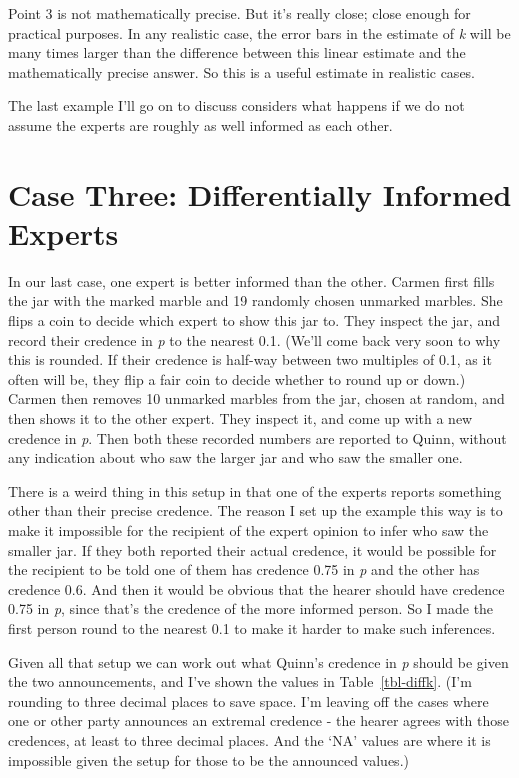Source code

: \documentclass[
  11pt,
  letterpaper,
  DIV=11,
  numbers=noendperiod,
  twoside]{scrartcl}
\begin{document}
Point 3 is not mathematically precise. But it's really close; close
enough for practical purposes. In any realistic case, the error bars in
the estimate of \emph{k} will be many times larger than the difference
between this linear estimate and the mathematically precise answer. So
this is a useful estimate in realistic cases.

The last example I'll go on to discuss considers what happens if we do
not assume the experts are roughly as well informed as each other.

\section{Case Three: Differentially Informed
Experts}\label{sec-diffinfo}

In our last case, one expert is better informed than the other. Carmen
first fills the jar with the marked marble and 19 randomly chosen
unmarked marbles. She flips a coin to decide which expert to show this
jar to. They inspect the jar, and record their credence in \emph{p} to
the nearest 0.1. (We'll come back very soon to why this is rounded. If
their credence is half-way between two multiples of 0.1, as it often
will be, they flip a fair coin to decide whether to round up or down.)
Carmen then removes 10 unmarked marbles from the jar, chosen at random,
and then shows it to the other expert. They inspect it, and come up with
a new credence in \emph{p}. Then both these recorded numbers are
reported to Quinn, without any indication about who saw the larger jar
and who saw the smaller one.

There is a weird thing in this setup in that one of the experts reports
something other than their precise credence. The reason I set up the
example this way is to make it impossible for the recipient of the
expert opinion to infer who saw the smaller jar. If they both reported
their actual credence, it would be possible for the recipient to be told
one of them has credence 0.75 in \emph{p} and the other has credence
0.6. And then it would be obvious that the hearer should have credence
0.75 in \emph{p}, since that's the credence of the more informed person.
So I made the first person round to the nearest 0.1 to make it harder to
make such inferences.

Given all that setup we can work out what Quinn's credence in \emph{p}
should be given the two announcements, and I've shown the values in
Table~\ref{tbl-diffk}. (I'm rounding to three decimal places to save
space. I'm leaving off the cases where one or other party announces an
extremal credence - the hearer agrees with those credences, at least to
three decimal places. And the `NA' values are where it is impossible
given the setup for those to be the announced values.)
\end{document}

What the exercise asks:
All of the lines above should be retyped precisely, apart from the pictures.

Solution to the exercise:
Source code

: \documentclass[
  11pt,
  letterpaper,
  DIV=11,
  numbers=noendperiod,
  twoside]{scrartcl}
\begin{document}
Point 3 is not mathematically precise. But it's really close; close
enough for practical purposes. In any realistic case, the error bars in
the estimate of \emph{k} will be many times larger than the difference
between this linear estimate and the mathematically precise answer. So
this is a useful estimate in realistic cases.

The last example I'll go on to discuss considers what happens if we do
not assume the experts are roughly as well informed as each other.

\section{Case Three: Differentially Informed
Experts}\label{sec-diffinfo}

In our last case, one expert is better informed than the other. Carmen
first fills the jar with the marked marble and 19 randomly chosen
unmarked marbles. She flips a coin to decide which expert to show this
jar to. They inspect the jar, and record their credence in \emph{p} to
the nearest 0.1. (We'll come back very soon to why this is rounded. If
their credence is half-way between two multiples of 0.1, as it often
will be, they flip a fair coin to decide whether to round up or down.)
Carmen then removes 10 unmarked marbles from the jar, chosen at random,
and then shows it to the other expert. They inspect it, and come up with
a new credence in \emph{p}. Then both these recorded numbers are
reported to Quinn, without any indication about who saw the larger jar
and who saw the smaller one.

There is a weird thing in this setup in that one of the experts reports
something other than their precise credence. The reason I set up the
example this way is to make it impossible for the recipient of the
expert opinion to infer who saw the smaller jar. If they both reported
their actual credence, it would be possible for the recipient to be told
one of them has credence 0.75 in \emph{p} and the other has credence
0.6. And then it would be obvious that the hearer should have credence
0.75 in \emph{p}, since that's the credence of the more informed person.
So I made the first person round to the nearest 0.1 to make it harder to
make such inferences.

Given all that setup we can work out what Quinn's credence in \emph{p}
should be given the two announcements, and I've shown the values in
Table~\ref{tbl-diffk}. (I'm rounding to three decimal places to save
space. I'm leaving off the cases where one or other party announces an
extremal credence - the hearer agrees with those credences, at least to
three decimal places. And the `NA' values are where it is impossible
given the setup for those to be the announced values.)
\end{document}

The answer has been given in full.